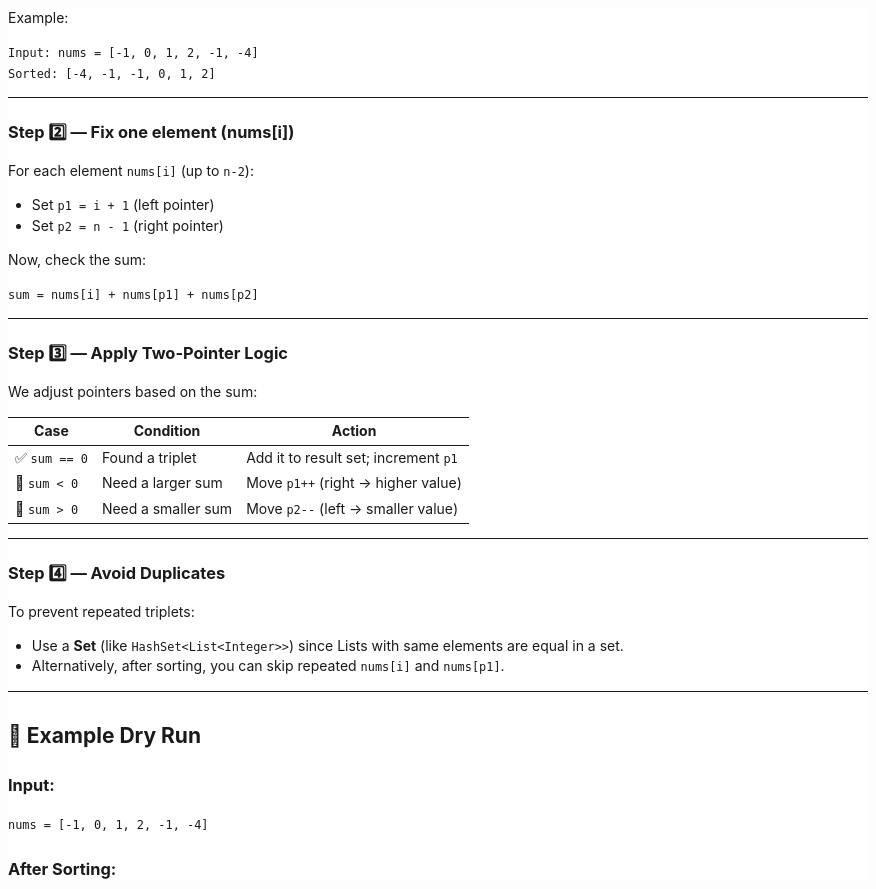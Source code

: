 Example:

```
Input: nums = [-1, 0, 1, 2, -1, -4]
Sorted: [-4, -1, -1, 0, 1, 2]
```

---

### Step 2️⃣ — Fix one element (nums[i])

For each element `nums[i]` (up to `n-2`):

* Set `p1 = i + 1` (left pointer)
* Set `p2 = n - 1` (right pointer)

Now, check the sum:

```
sum = nums[i] + nums[p1] + nums[p2]
```

---

### Step 3️⃣ — Apply Two-Pointer Logic

We adjust pointers based on the sum:

| Case         | Condition          | Action                               |
| ------------ | ------------------ | ------------------------------------ |
| ✅ `sum == 0` | Found a triplet    | Add it to result set; increment `p1` |
| 🔼 `sum < 0` | Need a larger sum  | Move `p1++` (right → higher value)   |
| 🔽 `sum > 0` | Need a smaller sum | Move `p2--` (left → smaller value)   |

---

### Step 4️⃣ — Avoid Duplicates

To prevent repeated triplets:

* Use a **Set** (like `HashSet<List<Integer>>`) since Lists with same elements are equal in a set.
* Alternatively, after sorting, you can skip repeated `nums[i]` and `nums[p1]`.

---

## 🧩 Example Dry Run

### Input:

```
nums = [-1, 0, 1, 2, -1, -4]
```

### After Sorting:
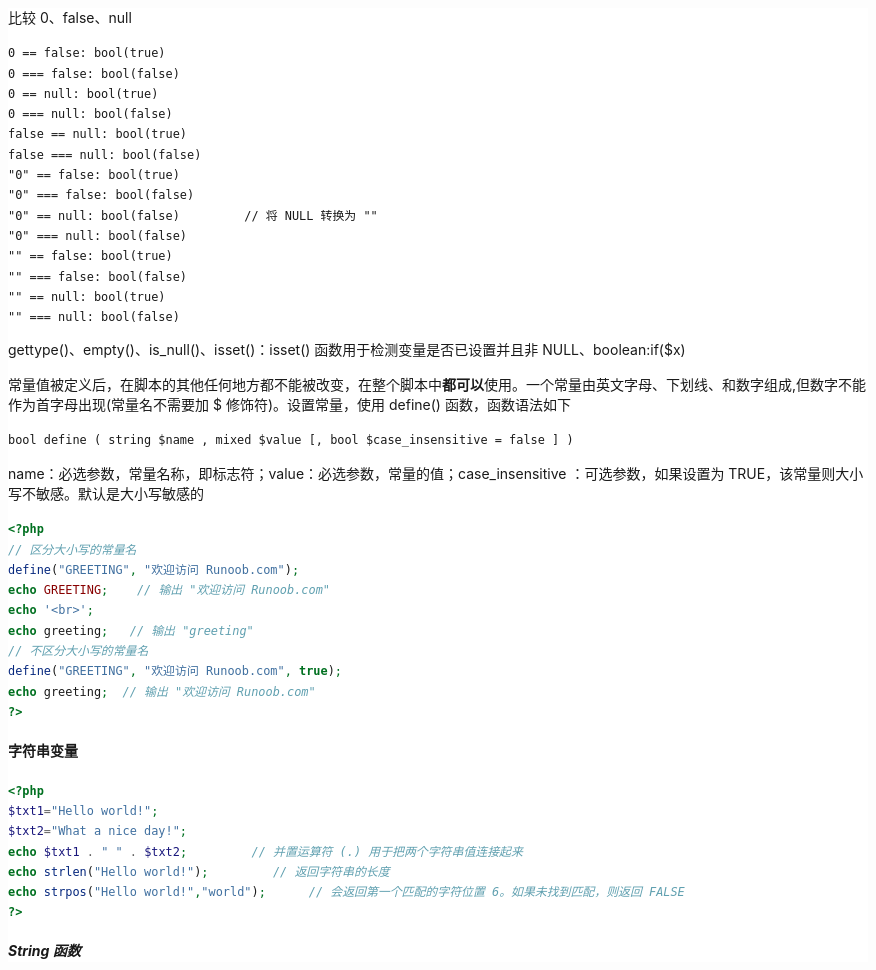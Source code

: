  比较 0、false、null

```
0 == false: bool(true)
0 === false: bool(false)
0 == null: bool(true)
0 === null: bool(false)
false == null: bool(true)
false === null: bool(false)
"0" == false: bool(true)
"0" === false: bool(false)
"0" == null: bool(false)         // 将 NULL 转换为 ""
"0" === null: bool(false)
"" == false: bool(true)
"" === false: bool(false)
"" == null: bool(true)
"" === null: bool(false)
```

gettype()、empty()、is_null()、isset()：isset() 函数用于检测变量是否已设置并且非 NULL、boolean:if($x)

常量值被定义后，在脚本的其他任何地方都不能被改变，在整个脚本中**都可以**使用。一个常量由英文字母、下划线、和数字组成,但数字不能作为首字母出现(常量名不需要加 $ 修饰符)。设置常量，使用 define() 函数，函数语法如下

```ph
bool define ( string $name , mixed $value [, bool $case_insensitive = false ] )
```

name：必选参数，常量名称，即标志符；value：必选参数，常量的值；case_insensitive ：可选参数，如果设置为 TRUE，该常量则大小写不敏感。默认是大小写敏感的

```php
<?php
// 区分大小写的常量名
define("GREETING", "欢迎访问 Runoob.com");
echo GREETING;    // 输出 "欢迎访问 Runoob.com"
echo '<br>';
echo greeting;   // 输出 "greeting"
// 不区分大小写的常量名
define("GREETING", "欢迎访问 Runoob.com", true);
echo greeting;  // 输出 "欢迎访问 Runoob.com"
?>
```

#### 字符串变量

```php
<?php
$txt1="Hello world!";
$txt2="What a nice day!";
echo $txt1 . " " . $txt2;         // 并置运算符 (.) 用于把两个字符串值连接起来
echo strlen("Hello world!");         // 返回字符串的长度
echo strpos("Hello world!","world");      // 会返回第一个匹配的字符位置 6。如果未找到匹配，则返回 FALSE
?>
```

##### String 函数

____________

Pick out and copy the lines of the material that include the word "Move".

| 🔼 `sum < 0` | Need a larger sum  | Move `p1++` (right → higher value)   |
| 🔽 `sum > 0` | Need a smaller sum | Move `p2--` (left → smaller value)   |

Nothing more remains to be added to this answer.